# Data supplied

........

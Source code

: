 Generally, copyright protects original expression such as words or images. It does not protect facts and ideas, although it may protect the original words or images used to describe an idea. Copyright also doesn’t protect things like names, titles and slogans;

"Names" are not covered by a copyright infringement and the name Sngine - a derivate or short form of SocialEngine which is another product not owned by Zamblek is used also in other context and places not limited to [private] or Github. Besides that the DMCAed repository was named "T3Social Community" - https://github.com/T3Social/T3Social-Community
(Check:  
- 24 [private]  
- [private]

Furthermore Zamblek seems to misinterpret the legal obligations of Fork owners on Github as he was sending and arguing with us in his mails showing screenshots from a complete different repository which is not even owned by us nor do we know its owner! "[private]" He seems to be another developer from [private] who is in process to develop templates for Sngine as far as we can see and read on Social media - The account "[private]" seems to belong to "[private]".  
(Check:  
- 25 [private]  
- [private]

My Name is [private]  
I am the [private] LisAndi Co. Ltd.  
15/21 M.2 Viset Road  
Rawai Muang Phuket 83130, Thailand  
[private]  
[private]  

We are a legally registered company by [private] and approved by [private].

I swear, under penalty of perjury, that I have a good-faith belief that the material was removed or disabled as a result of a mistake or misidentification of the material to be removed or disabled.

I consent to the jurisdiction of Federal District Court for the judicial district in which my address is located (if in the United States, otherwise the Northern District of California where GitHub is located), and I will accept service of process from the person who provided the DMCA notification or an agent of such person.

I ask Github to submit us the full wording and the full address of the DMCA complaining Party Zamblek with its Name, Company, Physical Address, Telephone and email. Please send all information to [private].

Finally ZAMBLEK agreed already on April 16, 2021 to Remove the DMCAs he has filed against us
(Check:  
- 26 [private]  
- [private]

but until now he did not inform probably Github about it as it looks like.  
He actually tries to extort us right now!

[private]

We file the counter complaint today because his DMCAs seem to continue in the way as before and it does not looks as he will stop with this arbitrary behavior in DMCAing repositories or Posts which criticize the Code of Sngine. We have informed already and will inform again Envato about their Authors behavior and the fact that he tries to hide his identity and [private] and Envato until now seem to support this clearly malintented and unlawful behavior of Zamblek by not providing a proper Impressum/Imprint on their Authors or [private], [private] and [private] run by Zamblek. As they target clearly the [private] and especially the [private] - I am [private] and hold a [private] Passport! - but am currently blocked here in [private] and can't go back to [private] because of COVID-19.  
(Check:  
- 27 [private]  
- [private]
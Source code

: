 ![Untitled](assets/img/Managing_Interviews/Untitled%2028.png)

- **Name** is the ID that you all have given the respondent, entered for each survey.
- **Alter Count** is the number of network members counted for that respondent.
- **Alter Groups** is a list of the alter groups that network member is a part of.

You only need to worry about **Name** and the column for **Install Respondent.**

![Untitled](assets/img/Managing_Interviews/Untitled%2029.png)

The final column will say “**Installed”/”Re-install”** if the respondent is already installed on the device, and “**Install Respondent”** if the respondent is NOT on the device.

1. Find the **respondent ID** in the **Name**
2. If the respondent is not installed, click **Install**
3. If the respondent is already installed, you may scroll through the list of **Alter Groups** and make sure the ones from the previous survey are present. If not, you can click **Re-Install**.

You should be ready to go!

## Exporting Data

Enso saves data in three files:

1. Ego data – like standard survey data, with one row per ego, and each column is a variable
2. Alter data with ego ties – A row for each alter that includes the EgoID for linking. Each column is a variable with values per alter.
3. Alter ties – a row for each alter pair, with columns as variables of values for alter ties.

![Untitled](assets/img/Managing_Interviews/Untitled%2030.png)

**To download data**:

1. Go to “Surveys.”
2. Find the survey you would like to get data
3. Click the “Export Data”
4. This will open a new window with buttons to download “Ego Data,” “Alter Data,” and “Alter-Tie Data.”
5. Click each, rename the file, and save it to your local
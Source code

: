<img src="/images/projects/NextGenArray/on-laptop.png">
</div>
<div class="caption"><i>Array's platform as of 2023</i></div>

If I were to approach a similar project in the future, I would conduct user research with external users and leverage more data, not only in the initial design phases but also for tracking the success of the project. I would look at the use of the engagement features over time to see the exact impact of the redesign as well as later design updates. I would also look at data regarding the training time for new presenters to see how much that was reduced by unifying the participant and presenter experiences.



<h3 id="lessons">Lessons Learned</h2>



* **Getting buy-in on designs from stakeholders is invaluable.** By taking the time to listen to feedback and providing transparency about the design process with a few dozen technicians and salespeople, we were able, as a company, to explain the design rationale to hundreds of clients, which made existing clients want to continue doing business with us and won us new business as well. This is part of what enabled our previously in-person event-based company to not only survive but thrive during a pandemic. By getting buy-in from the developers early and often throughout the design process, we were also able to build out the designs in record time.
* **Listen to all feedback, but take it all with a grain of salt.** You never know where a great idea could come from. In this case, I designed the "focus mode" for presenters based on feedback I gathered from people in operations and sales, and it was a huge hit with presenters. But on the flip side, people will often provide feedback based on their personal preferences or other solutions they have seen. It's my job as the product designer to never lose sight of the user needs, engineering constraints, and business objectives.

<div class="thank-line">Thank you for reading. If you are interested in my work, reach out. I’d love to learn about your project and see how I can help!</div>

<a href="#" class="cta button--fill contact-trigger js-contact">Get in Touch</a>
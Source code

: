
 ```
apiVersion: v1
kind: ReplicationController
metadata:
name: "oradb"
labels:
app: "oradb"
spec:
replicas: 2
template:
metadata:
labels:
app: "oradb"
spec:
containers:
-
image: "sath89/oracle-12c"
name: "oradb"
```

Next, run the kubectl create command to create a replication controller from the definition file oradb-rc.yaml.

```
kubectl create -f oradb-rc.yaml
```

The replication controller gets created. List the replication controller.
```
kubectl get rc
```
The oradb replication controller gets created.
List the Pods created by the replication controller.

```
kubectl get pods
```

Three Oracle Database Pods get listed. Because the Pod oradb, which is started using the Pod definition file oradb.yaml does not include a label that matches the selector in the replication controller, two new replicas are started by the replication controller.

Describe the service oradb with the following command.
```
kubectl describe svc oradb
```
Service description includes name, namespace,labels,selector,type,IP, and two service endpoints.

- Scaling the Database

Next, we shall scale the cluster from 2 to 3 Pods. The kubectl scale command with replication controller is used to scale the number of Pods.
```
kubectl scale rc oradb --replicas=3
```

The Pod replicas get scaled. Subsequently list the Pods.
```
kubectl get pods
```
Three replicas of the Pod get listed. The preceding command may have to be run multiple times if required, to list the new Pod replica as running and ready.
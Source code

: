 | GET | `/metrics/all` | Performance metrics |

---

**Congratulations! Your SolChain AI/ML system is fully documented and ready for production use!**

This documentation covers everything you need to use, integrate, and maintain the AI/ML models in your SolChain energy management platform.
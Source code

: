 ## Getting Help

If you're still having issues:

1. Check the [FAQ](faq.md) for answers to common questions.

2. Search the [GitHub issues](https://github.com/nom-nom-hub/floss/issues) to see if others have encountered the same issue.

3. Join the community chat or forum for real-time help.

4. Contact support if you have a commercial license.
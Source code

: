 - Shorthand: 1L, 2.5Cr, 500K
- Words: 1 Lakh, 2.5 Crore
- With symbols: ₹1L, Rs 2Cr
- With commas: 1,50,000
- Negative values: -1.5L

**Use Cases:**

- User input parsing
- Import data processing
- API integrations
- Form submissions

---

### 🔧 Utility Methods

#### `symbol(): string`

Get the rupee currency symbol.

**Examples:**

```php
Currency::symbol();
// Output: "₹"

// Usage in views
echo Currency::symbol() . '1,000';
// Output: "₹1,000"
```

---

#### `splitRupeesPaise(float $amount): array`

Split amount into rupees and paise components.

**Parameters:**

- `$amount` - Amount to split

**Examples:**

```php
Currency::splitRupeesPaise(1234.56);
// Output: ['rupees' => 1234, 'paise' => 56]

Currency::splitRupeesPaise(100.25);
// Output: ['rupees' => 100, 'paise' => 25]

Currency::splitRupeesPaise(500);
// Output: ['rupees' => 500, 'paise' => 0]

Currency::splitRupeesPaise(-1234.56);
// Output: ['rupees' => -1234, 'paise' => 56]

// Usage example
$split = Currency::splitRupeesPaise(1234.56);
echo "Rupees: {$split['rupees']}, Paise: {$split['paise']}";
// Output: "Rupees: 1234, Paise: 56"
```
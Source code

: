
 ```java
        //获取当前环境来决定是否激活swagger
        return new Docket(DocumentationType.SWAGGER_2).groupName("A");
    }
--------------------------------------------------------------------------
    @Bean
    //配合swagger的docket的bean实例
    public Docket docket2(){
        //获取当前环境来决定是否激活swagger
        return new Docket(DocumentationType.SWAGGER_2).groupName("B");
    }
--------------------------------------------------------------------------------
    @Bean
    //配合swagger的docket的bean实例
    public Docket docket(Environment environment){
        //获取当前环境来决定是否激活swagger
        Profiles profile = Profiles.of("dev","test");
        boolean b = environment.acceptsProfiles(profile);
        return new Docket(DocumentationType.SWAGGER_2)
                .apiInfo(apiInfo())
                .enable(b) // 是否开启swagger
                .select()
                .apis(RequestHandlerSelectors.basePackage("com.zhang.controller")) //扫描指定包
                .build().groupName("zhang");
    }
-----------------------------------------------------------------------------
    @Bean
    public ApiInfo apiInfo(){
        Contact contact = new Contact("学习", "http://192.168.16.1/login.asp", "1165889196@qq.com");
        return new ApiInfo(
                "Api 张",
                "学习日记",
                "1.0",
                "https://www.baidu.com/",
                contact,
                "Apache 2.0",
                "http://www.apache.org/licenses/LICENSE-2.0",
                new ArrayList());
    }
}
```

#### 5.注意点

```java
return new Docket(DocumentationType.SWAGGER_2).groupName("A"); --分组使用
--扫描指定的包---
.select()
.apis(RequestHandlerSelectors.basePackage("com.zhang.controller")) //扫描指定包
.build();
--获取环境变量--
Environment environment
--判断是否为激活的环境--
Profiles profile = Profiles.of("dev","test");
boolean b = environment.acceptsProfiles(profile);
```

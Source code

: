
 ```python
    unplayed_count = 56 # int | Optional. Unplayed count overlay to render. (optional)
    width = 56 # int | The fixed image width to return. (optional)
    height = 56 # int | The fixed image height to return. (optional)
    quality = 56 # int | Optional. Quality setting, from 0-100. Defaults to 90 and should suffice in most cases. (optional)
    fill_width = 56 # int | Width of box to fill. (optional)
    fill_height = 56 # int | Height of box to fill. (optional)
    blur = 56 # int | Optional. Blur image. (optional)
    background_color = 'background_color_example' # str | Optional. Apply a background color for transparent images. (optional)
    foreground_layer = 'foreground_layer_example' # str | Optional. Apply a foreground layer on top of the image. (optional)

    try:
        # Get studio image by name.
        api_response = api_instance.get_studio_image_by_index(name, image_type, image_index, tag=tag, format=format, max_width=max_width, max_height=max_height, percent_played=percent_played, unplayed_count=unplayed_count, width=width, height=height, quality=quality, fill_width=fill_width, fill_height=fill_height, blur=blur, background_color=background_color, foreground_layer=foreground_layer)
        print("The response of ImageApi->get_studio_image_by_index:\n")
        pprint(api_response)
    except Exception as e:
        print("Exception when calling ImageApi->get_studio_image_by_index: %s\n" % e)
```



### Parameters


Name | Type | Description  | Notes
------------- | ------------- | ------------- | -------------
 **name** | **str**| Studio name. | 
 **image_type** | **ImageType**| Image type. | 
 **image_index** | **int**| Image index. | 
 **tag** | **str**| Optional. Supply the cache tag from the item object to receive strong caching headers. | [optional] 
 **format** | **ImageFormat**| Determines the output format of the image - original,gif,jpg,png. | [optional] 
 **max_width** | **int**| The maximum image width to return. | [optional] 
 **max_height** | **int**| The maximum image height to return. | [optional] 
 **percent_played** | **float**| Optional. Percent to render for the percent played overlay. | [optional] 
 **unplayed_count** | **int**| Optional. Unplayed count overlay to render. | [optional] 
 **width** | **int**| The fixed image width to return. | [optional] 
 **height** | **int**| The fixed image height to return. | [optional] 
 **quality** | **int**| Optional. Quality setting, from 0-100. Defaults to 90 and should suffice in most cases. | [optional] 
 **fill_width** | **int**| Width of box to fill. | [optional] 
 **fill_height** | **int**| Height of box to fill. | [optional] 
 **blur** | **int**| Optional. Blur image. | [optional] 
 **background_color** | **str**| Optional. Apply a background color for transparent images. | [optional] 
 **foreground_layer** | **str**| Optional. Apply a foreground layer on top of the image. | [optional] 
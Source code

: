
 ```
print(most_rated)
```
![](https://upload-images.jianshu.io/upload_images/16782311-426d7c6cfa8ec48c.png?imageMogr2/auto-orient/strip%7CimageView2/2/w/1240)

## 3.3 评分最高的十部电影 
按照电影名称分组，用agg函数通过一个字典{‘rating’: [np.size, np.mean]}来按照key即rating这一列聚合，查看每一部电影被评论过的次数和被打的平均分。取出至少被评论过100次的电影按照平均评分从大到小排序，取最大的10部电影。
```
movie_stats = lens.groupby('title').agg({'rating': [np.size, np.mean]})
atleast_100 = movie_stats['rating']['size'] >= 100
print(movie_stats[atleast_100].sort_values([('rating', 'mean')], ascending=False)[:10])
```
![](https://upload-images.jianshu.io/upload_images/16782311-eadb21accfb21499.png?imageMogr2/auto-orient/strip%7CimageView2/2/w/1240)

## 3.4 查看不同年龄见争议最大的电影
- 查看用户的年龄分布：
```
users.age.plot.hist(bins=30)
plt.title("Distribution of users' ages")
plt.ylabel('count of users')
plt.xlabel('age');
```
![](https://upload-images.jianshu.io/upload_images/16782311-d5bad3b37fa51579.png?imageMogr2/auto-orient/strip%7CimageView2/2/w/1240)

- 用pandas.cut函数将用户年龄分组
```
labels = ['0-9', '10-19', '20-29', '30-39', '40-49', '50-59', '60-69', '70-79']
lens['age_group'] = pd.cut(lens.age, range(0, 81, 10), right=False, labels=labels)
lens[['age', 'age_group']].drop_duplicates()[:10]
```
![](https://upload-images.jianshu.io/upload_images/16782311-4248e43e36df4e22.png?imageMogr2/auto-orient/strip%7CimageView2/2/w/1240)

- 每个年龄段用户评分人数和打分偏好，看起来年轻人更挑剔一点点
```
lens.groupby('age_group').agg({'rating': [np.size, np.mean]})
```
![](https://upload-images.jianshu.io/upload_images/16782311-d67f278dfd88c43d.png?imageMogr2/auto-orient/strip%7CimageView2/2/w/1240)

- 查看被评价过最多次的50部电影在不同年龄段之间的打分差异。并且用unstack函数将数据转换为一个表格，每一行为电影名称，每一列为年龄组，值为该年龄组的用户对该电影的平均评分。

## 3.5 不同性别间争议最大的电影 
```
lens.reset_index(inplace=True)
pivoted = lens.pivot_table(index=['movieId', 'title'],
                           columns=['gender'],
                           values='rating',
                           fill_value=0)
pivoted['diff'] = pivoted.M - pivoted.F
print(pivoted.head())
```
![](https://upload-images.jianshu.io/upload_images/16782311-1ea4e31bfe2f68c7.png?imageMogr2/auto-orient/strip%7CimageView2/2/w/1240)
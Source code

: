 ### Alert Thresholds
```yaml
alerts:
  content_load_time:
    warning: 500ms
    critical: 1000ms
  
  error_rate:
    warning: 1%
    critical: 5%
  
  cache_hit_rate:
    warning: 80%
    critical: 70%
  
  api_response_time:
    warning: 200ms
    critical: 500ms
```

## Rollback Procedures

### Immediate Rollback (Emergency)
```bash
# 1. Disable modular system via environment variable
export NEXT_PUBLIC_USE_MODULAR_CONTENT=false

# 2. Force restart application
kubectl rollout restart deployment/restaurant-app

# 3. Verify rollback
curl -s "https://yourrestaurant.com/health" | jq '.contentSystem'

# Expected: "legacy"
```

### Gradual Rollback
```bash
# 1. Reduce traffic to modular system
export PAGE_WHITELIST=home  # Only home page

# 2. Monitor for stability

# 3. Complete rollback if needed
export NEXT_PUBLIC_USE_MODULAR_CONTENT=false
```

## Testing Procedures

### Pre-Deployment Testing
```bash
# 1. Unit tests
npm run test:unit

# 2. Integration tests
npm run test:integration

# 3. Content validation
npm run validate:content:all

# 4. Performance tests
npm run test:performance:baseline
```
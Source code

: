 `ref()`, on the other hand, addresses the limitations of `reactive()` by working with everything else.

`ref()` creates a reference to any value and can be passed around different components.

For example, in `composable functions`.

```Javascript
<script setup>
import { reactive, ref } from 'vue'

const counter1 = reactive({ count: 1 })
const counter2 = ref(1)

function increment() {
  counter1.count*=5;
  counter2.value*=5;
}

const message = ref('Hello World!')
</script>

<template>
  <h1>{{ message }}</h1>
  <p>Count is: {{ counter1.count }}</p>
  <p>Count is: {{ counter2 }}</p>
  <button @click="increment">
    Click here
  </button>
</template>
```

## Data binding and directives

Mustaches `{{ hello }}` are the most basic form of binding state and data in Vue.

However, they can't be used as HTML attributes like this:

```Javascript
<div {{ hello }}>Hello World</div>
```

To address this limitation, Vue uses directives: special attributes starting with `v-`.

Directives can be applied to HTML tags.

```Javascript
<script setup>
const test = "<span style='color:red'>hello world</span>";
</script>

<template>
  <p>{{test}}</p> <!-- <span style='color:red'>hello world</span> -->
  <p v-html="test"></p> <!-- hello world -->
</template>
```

........

# Exercise instructions
Please copy exactly the lines from the first line of the records above through the line containing "titles and slogans;", including both, and nothing more.

# Solved problem
Source code

: Generally, copyright protects original expression such as words or images. It does not protect facts and ideas, although it may protect the original words or images used to describe an idea. Copyright also doesn’t protect things like names, titles and slogans;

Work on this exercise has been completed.